Um estudo do Pew Research Center, especializado em observar os
estados de ânimo da opinião pública norte-americana, chegou recentemente
a uma conclusão muito chamativa: os jovens norte-americanos (18 a 34
anos) são muito mais favoráveis (40%) do que seus pais e avós (27% e
12%, respectivamente) a que os governos possam impedir que as pessoas
digam coisas ofensivas contra as minorias.
Alguém pode pensar que, aparentemente, é uma boa notícia que os jovens
se sintam mais próximos das minorias, sejam raciais, sexuais ou de
qualquer tipo, mas o importante dessa pesquisa não está nisso, mas sim
na notável aceitação que existe à ideia de que o governo deve tomar
medidas para limitar a liberdade de expressão. E isso é importante
porque é um dos índices mais aceitos para avaliar a saúde das
democracias: os ataques à liberdade de expressão, junto com os
nacionalismos e tribalismos de todo tipo, o aumento descontrolado das
desigualdades e o aparecimento de movimentos que contrariam as normas
democráticas são as quatro grandes pestes que debilitam, e provocam o
declive, da democracia liberal.
Dessa forma, se alguém lê com cuidado revistas e sites de análises
políticas em meio mundo começa a observar que quase já não se fala do
afundamento da social-democracia ou do desaparecimento do socialismo,
inclusive das consequências da crise econômica, o tema que nos sufocava
até bem pouco tempo, mas sim de como se corrói, pouco a pouco, a
democracia liberal, muito especialmente através das novas leis de mordaça
e da pretendida proteção de identidades e crenças.

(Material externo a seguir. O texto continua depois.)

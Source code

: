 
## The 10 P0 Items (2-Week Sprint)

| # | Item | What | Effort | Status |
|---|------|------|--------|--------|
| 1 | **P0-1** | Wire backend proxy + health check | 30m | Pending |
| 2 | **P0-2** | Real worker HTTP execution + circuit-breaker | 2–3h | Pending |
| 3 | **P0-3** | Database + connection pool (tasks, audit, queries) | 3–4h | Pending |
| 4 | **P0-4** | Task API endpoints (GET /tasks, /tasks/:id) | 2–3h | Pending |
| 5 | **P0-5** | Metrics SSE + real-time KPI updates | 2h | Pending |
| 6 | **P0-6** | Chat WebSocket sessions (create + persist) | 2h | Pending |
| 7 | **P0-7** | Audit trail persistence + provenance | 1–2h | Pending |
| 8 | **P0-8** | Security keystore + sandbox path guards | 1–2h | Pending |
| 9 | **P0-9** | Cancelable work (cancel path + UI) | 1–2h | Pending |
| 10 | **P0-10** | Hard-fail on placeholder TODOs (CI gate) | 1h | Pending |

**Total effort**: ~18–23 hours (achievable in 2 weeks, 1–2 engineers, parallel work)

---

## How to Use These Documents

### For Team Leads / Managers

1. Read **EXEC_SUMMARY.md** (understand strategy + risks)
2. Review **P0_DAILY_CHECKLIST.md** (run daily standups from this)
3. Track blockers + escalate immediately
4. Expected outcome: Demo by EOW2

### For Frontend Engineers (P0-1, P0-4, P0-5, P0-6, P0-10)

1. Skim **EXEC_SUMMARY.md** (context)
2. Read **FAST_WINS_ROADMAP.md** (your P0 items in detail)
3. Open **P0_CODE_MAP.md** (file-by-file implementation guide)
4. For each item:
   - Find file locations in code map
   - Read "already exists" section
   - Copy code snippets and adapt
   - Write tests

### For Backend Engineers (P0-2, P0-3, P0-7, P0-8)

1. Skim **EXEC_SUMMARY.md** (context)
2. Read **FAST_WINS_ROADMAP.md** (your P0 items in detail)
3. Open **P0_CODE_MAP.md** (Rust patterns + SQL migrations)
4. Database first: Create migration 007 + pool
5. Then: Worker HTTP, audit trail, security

Significativamente,
um encontro organizado este mês pelo cientista político norte-americano
Francis Fukuyama e David Runciman, diretor do Departamento de Política
da Universidade de Cambridge, se chamou: Democracia: inclusive as
melhores ideias podem desaparecer.
As duas vias mais rápidas para aprofundar essa deterioração são o
aumento da desigualdade, que faz com que milhões de pessoas sintam que a
democracia foi capturada pelas elites econômicas e financeiras capazes
de vetar tudo que prejudica seus próprios interesses (Francis Fukuyama),
e a perigosa ideia de que os governos devem impedir que circulem ideias
ou opiniões, segundo sejam boas ou ruins. Como disse Oliver Holmes,
juiz da Suprema Corte dos Estados Unidos em 1919: “A verdade ou
falsidade das ideias ou das opiniões se mede no mercado das ideias, não
nos tribunais, por meio da demonstração de sua veracidade ou falsidade”.
É curioso que em uma época em que se estende vorazmente a chamada
pós-verdade, e políticos e personagens públicos de todo tipo e lugar são
capazes de negar, sem o menor piscar e com premeditação, fatos, dados e
evidências incontestáveis, se pretenda, ao mesmo tempo, impedir que se
difundam ideias e opiniões, com a advertência de que não serão
consentidas as que resultem de mau gosto e vexatórias ou que provoquem
“dano moral” a pessoas públicas ou de relevância pública. Curioso porque
se supunha que a democracia liberal se baseava justamente no contrário:
não se pode falsificar intencionalmente a realidade, mas se pode
difundir ideias por mais ofensivas que possam parecer.
A questão não é menor. Na Espanha, por exemplo, e graças à lei da
mordaça ainda em vigor, se pretende castigar hoje com penas severas de
prisão um grupo de anarquistas veganos, baseando-se fundamentalmente em
suas opiniões e mensagens distribuídas por redes sociais, algo que
seguramente teria escandalizado o próprio juiz Holmes no princípio do
século XX. Claro que naquela época quase ninguém nos Estado Unidos teria
pensado em um título: A democracia liberal, em declive.